◆ Exercise instructions ◆
Output every entry exactly, without any pictures.

──────── Exercise inputs ────────

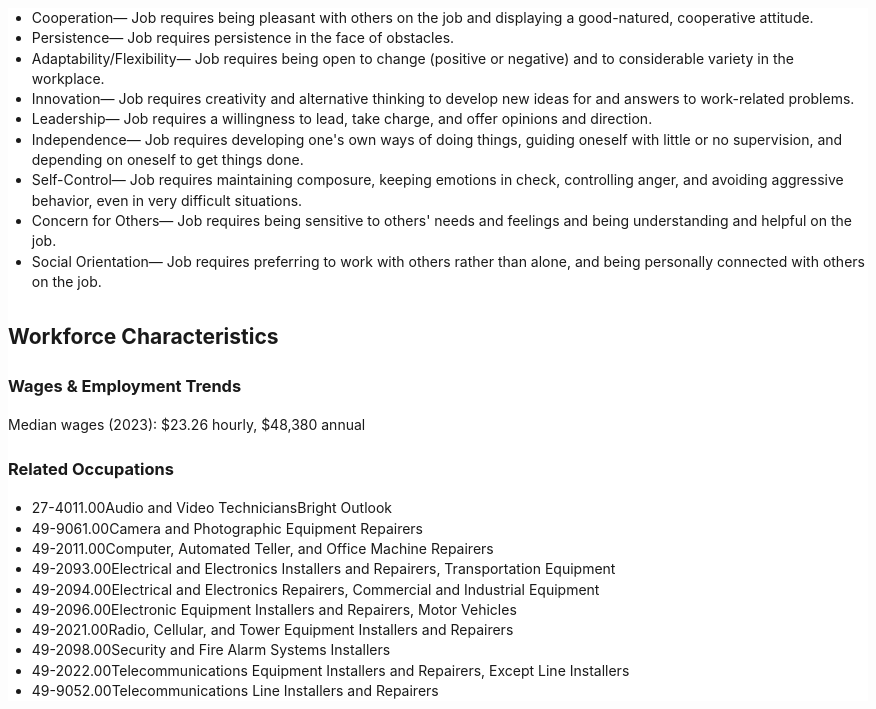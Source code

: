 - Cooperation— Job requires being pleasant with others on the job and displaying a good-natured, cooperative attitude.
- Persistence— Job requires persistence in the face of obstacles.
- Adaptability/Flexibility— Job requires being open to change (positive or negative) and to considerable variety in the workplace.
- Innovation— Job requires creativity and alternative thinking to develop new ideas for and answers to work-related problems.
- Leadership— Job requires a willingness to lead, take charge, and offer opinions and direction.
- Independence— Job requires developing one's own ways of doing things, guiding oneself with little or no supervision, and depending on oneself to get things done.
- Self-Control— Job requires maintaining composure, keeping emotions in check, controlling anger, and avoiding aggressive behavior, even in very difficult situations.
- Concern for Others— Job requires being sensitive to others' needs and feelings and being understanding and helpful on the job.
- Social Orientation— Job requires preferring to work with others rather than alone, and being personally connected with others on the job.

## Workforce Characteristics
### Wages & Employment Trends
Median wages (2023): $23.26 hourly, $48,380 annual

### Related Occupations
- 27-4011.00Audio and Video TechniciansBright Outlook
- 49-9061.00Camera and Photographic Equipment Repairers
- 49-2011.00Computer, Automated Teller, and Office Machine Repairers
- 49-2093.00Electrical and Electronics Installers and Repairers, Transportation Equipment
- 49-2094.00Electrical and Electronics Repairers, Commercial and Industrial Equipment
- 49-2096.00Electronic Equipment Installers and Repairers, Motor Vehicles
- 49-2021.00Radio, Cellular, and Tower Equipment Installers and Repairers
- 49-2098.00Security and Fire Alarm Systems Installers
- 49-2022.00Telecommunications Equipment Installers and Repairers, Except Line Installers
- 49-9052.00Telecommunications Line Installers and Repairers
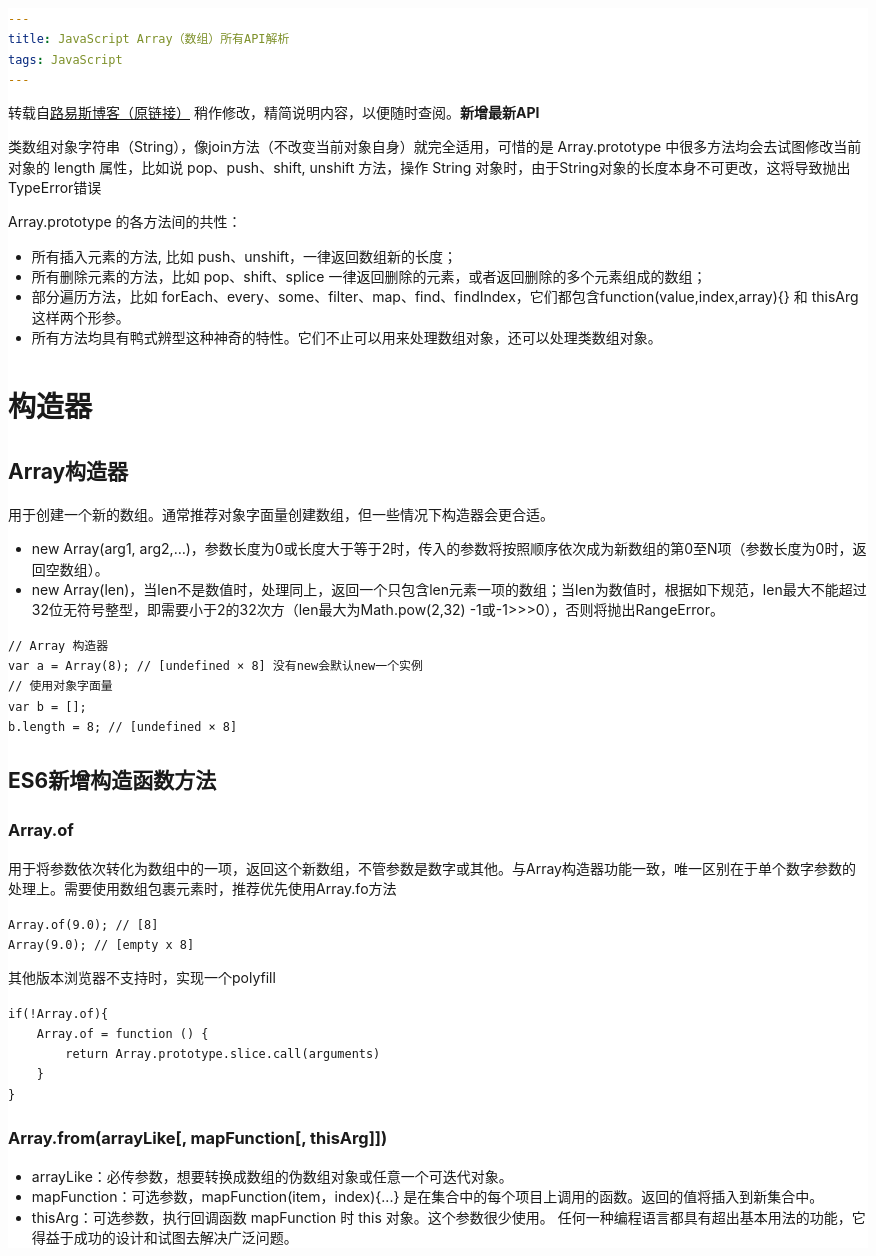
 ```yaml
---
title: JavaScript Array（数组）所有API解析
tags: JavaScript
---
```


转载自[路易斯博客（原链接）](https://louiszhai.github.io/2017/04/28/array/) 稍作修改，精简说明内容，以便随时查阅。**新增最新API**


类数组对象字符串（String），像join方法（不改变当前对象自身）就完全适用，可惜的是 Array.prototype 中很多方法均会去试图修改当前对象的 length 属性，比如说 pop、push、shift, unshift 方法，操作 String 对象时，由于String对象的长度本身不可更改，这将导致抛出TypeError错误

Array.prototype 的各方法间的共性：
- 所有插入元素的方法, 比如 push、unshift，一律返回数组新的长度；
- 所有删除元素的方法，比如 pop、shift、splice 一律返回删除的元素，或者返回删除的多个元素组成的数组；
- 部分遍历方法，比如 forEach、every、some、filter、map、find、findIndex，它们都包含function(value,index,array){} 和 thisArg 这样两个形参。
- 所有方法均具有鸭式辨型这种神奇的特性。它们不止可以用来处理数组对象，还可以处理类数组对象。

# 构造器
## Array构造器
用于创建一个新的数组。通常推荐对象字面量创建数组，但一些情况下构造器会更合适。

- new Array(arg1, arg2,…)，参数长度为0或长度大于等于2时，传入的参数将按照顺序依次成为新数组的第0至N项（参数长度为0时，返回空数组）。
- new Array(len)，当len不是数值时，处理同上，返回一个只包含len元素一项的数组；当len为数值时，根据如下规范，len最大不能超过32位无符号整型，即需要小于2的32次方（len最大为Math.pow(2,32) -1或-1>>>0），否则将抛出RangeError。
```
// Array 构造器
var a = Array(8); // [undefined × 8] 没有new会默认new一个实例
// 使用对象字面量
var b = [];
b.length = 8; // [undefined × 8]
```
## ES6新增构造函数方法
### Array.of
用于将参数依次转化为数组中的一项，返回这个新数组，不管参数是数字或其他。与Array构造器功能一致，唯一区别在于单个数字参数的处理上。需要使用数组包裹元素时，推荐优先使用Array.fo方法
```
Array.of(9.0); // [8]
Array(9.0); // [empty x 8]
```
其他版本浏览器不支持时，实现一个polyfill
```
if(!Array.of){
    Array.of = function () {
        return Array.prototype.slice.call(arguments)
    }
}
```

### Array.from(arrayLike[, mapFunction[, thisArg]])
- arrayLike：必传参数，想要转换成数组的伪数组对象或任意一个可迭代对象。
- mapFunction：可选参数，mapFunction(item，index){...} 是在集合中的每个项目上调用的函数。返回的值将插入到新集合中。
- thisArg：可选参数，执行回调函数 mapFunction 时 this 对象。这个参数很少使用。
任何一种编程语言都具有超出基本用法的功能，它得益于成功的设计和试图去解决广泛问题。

────────

◆ Worked solution ◆
Source code

: - Cooperation— Job requires being pleasant with others on the job and displaying a good-natured, cooperative attitude.
- Persistence— Job requires persistence in the face of obstacles.
- Adaptability/Flexibility— Job requires being open to change (positive or negative) and to considerable variety in the workplace.
- Innovation— Job requires creativity and alternative thinking to develop new ideas for and answers to work-related problems.
- Leadership— Job requires a willingness to lead, take charge, and offer opinions and direction.
- Independence— Job requires developing one's own ways of doing things, guiding oneself with little or no supervision, and depending on oneself to get things done.
- Self-Control— Job requires maintaining composure, keeping emotions in check, controlling anger, and avoiding aggressive behavior, even in very difficult situations.
- Concern for Others— Job requires being sensitive to others' needs and feelings and being understanding and helpful on the job.
- Social Orientation— Job requires preferring to work with others rather than alone, and being personally connected with others on the job.

## Workforce Characteristics
### Wages & Employment Trends
Median wages (2023): $23.26 hourly, $48,380 annual

### Related Occupations
- 27-4011.00Audio and Video TechniciansBright Outlook
- 49-9061.00Camera and Photographic Equipment Repairers
- 49-2011.00Computer, Automated Teller, and Office Machine Repairers
- 49-2093.00Electrical and Electronics Installers and Repairers, Transportation Equipment
- 49-2094.00Electrical and Electronics Repairers, Commercial and Industrial Equipment
- 49-2096.00Electronic Equipment Installers and Repairers, Motor Vehicles
- 49-2021.00Radio, Cellular, and Tower Equipment Installers and Repairers
- 49-2098.00Security and Fire Alarm Systems Installers
- 49-2022.00Telecommunications Equipment Installers and Repairers, Except Line Installers
- 49-9052.00Telecommunications Line Installers and Repairers
 ```yaml
---
title: JavaScript Array（数组）所有API解析
tags: JavaScript
---
```


转载自[路易斯博客（原链接）](https://louiszhai.github.io/2017/04/28/array/) 稍作修改，精简说明内容，以便随时查阅。**新增最新API**


类数组对象字符串（String），像join方法（不改变当前对象自身）就完全适用，可惜的是 Array.prototype 中很多方法均会去试图修改当前对象的 length 属性，比如说 pop、push、shift, unshift 方法，操作 String 对象时，由于String对象的长度本身不可更改，这将导致抛出TypeError错误

Array.prototype 的各方法间的共性：
- 所有插入元素的方法, 比如 push、unshift，一律返回数组新的长度；
- 所有删除元素的方法，比如 pop、shift、splice 一律返回删除的元素，或者返回删除的多个元素组成的数组；
- 部分遍历方法，比如 forEach、every、some、filter、map、find、findIndex，它们都包含function(value,index,array){} 和 thisArg 这样两个形参。
- 所有方法均具有鸭式辨型这种神奇的特性。它们不止可以用来处理数组对象，还可以处理类数组对象。

# 构造器
## Array构造器
用于创建一个新的数组。通常推荐对象字面量创建数组，但一些情况下构造器会更合适。

- new Array(arg1, arg2,…)，参数长度为0或长度大于等于2时，传入的参数将按照顺序依次成为新数组的第0至N项（参数长度为0时，返回空数组）。
- new Array(len)，当len不是数值时，处理同上，返回一个只包含len元素一项的数组；当len为数值时，根据如下规范，len最大不能超过32位无符号整型，即需要小于2的32次方（len最大为Math.pow(2,32) -1或-1>>>0），否则将抛出RangeError。
```
// Array 构造器
var a = Array(8); // [undefined × 8] 没有new会默认new一个实例
// 使用对象字面量
var b = [];
b.length = 8; // [undefined × 8]
```
## ES6新增构造函数方法
### Array.of
用于将参数依次转化为数组中的一项，返回这个新数组，不管参数是数字或其他。与Array构造器功能一致，唯一区别在于单个数字参数的处理上。需要使用数组包裹元素时，推荐优先使用Array.fo方法
```
Array.of(9.0); // [8]
Array(9.0); // [empty x 8]
```
其他版本浏览器不支持时，实现一个polyfill
```
if(!Array.of){
    Array.of = function () {
        return Array.prototype.slice.call(arguments)
    }
}
```

### Array.from(arrayLike[, mapFunction[, thisArg]])
- arrayLike：必传参数，想要转换成数组的伪数组对象或任意一个可迭代对象。
- mapFunction：可选参数，mapFunction(item，index){...} 是在集合中的每个项目上调用的函数。返回的值将插入到新集合中。
- thisArg：可选参数，执行回调函数 mapFunction 时 this 对象。这个参数很少使用。
任何一种编程语言都具有超出基本用法的功能，它得益于成功的设计和试图去解决广泛问题。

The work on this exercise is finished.